Once during a very dangerous experiment, Reeko was bitten by a poisonous snake. After five days of blinding-white visions, sweltering fever, icy chills, mind-numbing headaches, icky red swelling, and unbelievably excruciating pain – the snake died. A chef in China found himself in a similar situation in August 2014 while he was preparing a popular dish known as cobra soup.

In addition to water, salt, and spices, cobra soup contains, you guessed it – cobra meat. The chef, who took great pride in the freshness of his ingredients, butchers the cobra during the preparation of the soup. The Chinese chef decapitated the cobra (cut off the snake’s head) and set the head to the side while he finished tossing tasty ingredients into the stew. Once finished, just as his mother taught him, he thoughtfully cleaned up his mess. But when he went the throw the snake’s head into the waste bin, it bit him – injecting his hand with deadly, fast-acting cobra venom.

Snake experts say that all reptiles can function for hours after losing body parts – they are well known for retaining reflexes after death. In fact, there have been previous reports of people being bitten by severed snake heads.
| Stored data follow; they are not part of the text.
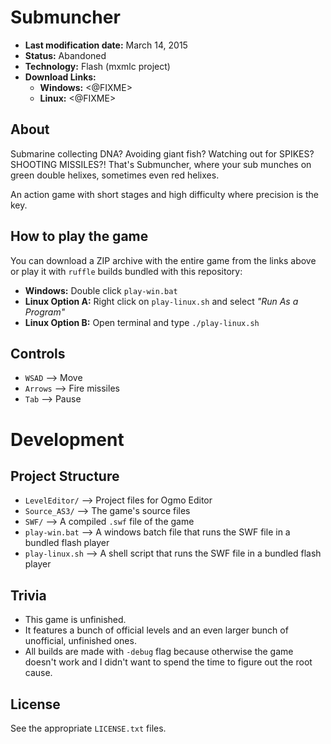 # Submuncher

 - **Last modification date:** March 14, 2015
 - **Status:** Abandoned
 - **Technology:** Flash (mxmlc project)
 - **Download Links:**
   - **Windows:** <@FIXME>
   - **Linux:** <@FIXME>


## About
Submarine collecting DNA? Avoiding giant fish? Watching out for SPIKES?
SHOOTING MISSILES?! That's Submuncher, where your sub munches on green double
helixes, sometimes even red helixes.

An action game with short stages and high difficulty where precision is
the key.


## How to play the game
You can download a ZIP archive with the entire game from the links above
or play it with `ruffle` builds bundled with this repository:

 - **Windows:** Double click `play-win.bat`
 - **Linux Option A:** Right click on `play-linux.sh` and
   select *"Run As a Program"*
 - **Linux Option B:** Open terminal and type `./play-linux.sh`


## Controls
 - `WSAD` ⟶ Move
 - `Arrows` ⟶ Fire missiles
 - `Tab` ⟶ Pause


# Development
## Project Structure
 - `LevelEditor/` ⟶ Project files for Ogmo Editor
 - `Source_AS3/` ⟶ The game's source files
 - `SWF/` ⟶ A compiled `.swf` file of the game
 - `play-win.bat` ⟶ A windows batch file that runs the SWF file in
   a bundled flash player
 - `play-linux.sh` ⟶ A shell script that runs the SWF file in
   a bundled flash player


## Trivia
 - This game is unfinished.
 - It features a bunch of official levels and an even larger bunch of unofficial,
   unfinished ones.
 - All builds are made with `-debug` flag because otherwise the game doesn't
   work and I didn't want to spend the time to figure out the root cause.


## License
See the appropriate `LICENSE.txt` files.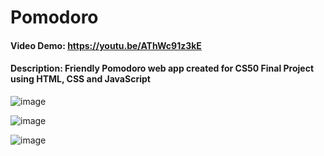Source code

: # Pomodoro
#### Video Demo:  https://youtu.be/AThWc91z3kE
#### Description: Friendly Pomodoro web app created for CS50 Final Project using HTML, CSS and JavaScript

 ![image](https://images.ctfassets.net/dm4oa8qtogq0/390glBwOnV44EyoPoiJC6Z/3ddbb50dbc61e3a11afc6b05aa9e21ab/productivity-method_pomodoro-summary.jpg)
 
![image](https://github.com/pedrowerkhaizer/Pomodoro/assets/42971669/d8273ade-8b7f-4fe5-bf4b-b61d232aa294)

![image](https://github.com/pedrowerkhaizer/Pomodoro/assets/42971669/33e203fc-701d-4413-824c-cff9d111d12d)






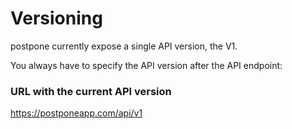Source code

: # Versioning

postpone currently expose a single API version, the V1.

You always have to specify the API version after the API endpoint:

### URL with the current API version
https://postponeapp.com/api/v1
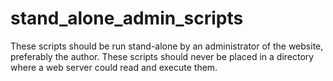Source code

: # stand_alone_admin_scripts
These scripts should be run stand-alone by an administrator of the website, preferably the author.  These scripts should never be placed in a directory where a web server could read and execute them.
According to Live Science:

“The bite reflex is stronger in venomous snakes than it is in some other carnivores because these snakes use their bite differently than other meat-eaters. Unlike a tiger, for instance, which kills prey by sinking its teeth into an animal’s flesh and holding on, snakes aim to deliver just one, extremely quick bite and then move away from their prey before getting trampled. The rapid-fire attack can occur in less than a second. In fact, rattlesnakes have been known to envenomate (inject venom into) prey in less than two-tenths of a second.”

These eerie postmortem movements are fueled by the ions, or electrically charged particles, which remain in the nerve cells of a snake for several house after it dies. When the nerve of a newly dead snake is stimulated, the channels in the nerve will open up, allowing ions to pass through. This creates an electrical impulse that enables the muscle to carry out a reflexive action, like a bite.